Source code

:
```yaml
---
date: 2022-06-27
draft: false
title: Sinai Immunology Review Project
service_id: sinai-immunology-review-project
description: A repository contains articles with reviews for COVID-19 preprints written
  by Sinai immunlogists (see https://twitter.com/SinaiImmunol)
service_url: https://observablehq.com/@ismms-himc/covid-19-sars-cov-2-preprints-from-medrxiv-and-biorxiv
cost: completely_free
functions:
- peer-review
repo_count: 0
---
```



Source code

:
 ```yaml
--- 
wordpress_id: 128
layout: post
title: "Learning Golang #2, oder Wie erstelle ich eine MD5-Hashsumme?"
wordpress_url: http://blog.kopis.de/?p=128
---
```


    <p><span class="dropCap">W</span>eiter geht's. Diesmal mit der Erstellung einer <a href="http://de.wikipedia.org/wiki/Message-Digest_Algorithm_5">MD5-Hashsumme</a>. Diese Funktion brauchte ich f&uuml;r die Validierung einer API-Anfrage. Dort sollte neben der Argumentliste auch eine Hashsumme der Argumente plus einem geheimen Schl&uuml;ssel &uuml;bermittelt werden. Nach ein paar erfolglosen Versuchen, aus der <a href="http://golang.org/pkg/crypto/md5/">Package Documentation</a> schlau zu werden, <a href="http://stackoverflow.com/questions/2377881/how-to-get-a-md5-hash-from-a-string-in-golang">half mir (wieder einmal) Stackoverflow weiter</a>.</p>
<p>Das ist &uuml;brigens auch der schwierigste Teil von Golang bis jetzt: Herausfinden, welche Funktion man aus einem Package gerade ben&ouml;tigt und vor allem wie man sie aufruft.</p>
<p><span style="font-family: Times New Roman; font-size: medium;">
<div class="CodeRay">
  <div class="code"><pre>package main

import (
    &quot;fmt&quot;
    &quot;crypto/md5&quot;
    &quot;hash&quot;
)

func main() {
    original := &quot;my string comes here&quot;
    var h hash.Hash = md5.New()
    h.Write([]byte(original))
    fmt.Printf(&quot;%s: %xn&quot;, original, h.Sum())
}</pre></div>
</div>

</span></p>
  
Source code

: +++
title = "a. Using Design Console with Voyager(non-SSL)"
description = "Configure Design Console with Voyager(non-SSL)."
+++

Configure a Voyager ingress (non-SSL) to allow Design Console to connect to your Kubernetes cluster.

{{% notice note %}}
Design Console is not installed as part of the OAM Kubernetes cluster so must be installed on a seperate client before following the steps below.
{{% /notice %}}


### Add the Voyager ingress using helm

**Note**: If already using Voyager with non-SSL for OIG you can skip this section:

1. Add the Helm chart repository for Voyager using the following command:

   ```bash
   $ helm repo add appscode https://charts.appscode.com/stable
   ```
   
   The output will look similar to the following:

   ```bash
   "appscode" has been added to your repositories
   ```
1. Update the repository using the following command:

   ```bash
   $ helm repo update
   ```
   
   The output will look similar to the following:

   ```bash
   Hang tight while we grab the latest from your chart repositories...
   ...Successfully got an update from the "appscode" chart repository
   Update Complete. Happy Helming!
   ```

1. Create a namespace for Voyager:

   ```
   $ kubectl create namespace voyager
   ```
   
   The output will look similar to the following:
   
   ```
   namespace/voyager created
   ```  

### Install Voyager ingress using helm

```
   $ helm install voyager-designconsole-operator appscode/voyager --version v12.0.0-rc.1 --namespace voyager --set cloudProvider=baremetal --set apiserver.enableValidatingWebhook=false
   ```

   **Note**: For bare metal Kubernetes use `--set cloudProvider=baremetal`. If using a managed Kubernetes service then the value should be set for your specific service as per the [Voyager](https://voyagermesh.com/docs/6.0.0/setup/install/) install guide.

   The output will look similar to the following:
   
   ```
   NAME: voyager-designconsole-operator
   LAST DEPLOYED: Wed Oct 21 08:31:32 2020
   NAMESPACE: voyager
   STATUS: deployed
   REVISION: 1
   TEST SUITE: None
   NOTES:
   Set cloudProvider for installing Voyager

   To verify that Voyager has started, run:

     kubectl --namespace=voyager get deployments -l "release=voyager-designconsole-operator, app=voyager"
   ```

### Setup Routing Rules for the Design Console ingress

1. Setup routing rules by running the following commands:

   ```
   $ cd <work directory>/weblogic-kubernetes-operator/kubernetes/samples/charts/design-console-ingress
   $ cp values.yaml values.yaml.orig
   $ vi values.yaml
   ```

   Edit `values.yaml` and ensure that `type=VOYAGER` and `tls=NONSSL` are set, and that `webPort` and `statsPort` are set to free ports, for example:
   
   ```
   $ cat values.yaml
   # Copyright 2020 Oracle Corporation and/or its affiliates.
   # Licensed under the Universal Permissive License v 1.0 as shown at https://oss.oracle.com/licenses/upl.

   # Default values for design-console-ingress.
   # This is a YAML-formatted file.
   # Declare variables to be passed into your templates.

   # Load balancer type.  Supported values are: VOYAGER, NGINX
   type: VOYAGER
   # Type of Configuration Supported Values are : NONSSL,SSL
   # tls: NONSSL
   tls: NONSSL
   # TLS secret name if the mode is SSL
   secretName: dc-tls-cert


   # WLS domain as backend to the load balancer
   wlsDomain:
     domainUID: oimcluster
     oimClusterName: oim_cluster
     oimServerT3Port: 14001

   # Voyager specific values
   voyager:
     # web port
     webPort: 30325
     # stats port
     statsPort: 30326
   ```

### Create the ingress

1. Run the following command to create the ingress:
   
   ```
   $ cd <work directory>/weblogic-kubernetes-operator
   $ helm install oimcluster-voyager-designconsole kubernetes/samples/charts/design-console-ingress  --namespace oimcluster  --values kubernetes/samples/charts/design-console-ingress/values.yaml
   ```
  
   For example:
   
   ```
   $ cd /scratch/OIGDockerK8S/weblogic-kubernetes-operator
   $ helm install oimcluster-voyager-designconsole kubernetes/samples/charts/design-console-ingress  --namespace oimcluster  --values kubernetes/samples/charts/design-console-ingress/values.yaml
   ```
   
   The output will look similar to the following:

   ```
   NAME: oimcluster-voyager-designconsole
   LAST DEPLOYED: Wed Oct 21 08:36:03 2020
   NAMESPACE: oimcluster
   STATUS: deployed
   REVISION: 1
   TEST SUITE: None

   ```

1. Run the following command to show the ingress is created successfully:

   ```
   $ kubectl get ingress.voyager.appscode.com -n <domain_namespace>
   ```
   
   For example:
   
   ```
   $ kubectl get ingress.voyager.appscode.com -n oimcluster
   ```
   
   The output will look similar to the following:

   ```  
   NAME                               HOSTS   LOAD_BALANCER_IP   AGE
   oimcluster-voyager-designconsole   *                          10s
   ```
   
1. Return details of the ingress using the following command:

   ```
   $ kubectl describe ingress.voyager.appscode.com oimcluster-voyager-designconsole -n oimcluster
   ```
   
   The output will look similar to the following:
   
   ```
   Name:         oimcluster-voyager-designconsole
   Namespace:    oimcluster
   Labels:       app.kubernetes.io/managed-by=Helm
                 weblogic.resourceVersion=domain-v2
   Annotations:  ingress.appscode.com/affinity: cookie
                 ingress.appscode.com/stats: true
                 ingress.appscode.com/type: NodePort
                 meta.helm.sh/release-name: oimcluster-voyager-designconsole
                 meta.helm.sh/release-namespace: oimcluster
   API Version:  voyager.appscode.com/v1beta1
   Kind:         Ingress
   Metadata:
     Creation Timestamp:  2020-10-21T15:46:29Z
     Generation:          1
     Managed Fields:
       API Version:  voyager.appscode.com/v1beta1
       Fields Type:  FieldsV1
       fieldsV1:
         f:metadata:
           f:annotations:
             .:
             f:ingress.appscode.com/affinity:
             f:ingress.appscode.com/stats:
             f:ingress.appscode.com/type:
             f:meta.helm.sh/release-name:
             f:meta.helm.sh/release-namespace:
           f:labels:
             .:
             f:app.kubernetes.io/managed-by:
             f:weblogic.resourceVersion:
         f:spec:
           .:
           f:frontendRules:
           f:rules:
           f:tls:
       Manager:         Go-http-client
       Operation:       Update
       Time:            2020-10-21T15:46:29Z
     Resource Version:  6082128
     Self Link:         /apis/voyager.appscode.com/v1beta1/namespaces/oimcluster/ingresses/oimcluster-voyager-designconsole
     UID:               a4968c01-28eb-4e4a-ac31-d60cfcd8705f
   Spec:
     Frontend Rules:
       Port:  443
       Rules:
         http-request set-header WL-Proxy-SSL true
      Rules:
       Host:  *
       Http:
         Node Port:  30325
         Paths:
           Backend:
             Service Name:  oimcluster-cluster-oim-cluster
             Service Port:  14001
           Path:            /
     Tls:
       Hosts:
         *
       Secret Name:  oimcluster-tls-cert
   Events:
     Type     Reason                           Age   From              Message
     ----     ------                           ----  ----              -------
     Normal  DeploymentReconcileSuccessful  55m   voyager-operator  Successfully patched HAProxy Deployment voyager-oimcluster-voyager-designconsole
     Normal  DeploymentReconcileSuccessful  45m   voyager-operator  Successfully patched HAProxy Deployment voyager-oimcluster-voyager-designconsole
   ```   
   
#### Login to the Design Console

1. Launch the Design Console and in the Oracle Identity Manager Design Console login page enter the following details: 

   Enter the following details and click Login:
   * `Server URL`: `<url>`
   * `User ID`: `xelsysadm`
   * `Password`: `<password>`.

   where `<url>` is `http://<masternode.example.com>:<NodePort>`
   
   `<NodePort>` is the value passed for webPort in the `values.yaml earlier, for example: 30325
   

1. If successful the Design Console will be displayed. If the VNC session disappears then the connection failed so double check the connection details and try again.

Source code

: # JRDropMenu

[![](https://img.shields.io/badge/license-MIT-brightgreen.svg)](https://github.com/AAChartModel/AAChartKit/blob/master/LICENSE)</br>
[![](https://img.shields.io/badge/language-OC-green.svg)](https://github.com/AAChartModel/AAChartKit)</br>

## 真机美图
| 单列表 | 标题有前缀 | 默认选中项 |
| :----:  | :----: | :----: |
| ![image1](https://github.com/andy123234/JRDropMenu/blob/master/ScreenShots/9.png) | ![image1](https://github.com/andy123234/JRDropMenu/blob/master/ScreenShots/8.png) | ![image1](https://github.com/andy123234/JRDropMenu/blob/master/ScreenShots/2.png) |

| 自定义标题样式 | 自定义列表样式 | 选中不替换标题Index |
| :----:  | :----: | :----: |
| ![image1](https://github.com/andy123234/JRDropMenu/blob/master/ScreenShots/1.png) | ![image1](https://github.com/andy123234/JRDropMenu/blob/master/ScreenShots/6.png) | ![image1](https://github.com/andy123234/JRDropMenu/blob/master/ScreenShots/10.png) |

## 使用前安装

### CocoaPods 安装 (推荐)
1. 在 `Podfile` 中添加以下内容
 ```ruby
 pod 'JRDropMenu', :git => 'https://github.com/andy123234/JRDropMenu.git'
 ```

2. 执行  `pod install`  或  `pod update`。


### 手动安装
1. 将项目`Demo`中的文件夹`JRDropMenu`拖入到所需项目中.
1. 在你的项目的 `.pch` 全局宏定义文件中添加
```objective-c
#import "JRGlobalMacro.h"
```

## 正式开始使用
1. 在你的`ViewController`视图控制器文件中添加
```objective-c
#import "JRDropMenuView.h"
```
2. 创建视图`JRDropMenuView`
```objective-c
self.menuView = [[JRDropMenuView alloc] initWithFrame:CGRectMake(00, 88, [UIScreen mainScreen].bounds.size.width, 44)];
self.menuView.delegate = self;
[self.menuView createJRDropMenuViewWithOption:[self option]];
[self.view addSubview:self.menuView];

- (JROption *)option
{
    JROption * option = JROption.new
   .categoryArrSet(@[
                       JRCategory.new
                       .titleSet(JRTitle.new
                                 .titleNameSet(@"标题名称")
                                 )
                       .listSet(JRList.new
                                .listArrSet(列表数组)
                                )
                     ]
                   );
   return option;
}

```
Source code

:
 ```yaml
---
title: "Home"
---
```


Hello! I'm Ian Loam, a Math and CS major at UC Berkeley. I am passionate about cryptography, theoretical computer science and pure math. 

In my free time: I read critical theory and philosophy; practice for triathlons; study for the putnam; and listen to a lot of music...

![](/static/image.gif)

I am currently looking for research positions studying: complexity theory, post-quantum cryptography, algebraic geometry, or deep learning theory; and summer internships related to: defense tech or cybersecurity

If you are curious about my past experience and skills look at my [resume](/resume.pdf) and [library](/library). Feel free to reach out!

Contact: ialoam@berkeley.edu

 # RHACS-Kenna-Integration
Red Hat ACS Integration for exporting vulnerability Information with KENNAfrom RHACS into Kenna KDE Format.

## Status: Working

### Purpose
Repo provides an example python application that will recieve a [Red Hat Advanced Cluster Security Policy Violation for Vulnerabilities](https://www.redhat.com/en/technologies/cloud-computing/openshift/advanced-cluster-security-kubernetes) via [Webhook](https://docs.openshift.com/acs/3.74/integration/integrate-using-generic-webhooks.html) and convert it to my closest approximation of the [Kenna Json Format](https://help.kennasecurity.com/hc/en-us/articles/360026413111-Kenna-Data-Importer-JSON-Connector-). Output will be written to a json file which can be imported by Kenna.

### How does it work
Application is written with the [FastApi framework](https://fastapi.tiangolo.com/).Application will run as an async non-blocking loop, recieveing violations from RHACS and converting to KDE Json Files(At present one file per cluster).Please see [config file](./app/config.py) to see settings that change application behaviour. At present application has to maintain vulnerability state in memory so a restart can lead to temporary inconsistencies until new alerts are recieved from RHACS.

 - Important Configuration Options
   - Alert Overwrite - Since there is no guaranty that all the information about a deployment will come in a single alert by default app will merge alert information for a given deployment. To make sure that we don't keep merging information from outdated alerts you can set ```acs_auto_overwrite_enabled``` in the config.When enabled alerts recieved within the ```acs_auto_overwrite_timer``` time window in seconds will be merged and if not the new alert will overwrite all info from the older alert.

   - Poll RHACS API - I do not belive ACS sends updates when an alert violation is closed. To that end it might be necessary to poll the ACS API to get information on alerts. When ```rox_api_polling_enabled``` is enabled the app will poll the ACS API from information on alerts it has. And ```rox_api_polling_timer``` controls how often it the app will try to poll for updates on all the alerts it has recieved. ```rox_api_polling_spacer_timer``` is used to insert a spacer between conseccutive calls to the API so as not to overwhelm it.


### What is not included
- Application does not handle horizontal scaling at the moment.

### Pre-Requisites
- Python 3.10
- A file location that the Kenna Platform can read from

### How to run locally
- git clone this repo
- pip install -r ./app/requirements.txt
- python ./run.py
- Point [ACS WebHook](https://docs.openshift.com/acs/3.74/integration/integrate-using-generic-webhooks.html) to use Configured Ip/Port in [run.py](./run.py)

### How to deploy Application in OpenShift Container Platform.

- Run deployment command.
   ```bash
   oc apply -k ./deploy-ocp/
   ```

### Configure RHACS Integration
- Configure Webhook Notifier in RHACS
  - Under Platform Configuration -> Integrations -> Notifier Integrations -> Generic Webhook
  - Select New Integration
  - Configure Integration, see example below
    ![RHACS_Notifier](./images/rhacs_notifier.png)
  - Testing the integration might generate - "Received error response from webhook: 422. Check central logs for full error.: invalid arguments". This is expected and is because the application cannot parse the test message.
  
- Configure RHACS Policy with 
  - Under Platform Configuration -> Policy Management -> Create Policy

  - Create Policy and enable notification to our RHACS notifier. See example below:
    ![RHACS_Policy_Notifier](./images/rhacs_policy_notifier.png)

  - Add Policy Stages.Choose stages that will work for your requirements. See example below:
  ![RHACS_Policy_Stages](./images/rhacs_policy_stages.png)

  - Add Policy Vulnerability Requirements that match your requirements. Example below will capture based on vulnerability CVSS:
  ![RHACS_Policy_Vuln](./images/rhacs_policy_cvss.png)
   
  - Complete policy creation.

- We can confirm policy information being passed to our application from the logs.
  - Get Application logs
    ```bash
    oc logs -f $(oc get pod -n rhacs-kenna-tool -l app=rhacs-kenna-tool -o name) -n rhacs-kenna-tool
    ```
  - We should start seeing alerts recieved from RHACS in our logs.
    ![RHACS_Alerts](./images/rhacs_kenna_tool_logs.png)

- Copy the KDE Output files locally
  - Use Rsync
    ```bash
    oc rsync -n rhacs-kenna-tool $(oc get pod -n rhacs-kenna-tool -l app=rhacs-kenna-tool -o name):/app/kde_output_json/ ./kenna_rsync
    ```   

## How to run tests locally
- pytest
=======
EXERCISE INSTRUCTIONS: Indicate how many lines of the material include the word "NONSSL"; the number alone is required.

EXERCISE OUTPUT: 4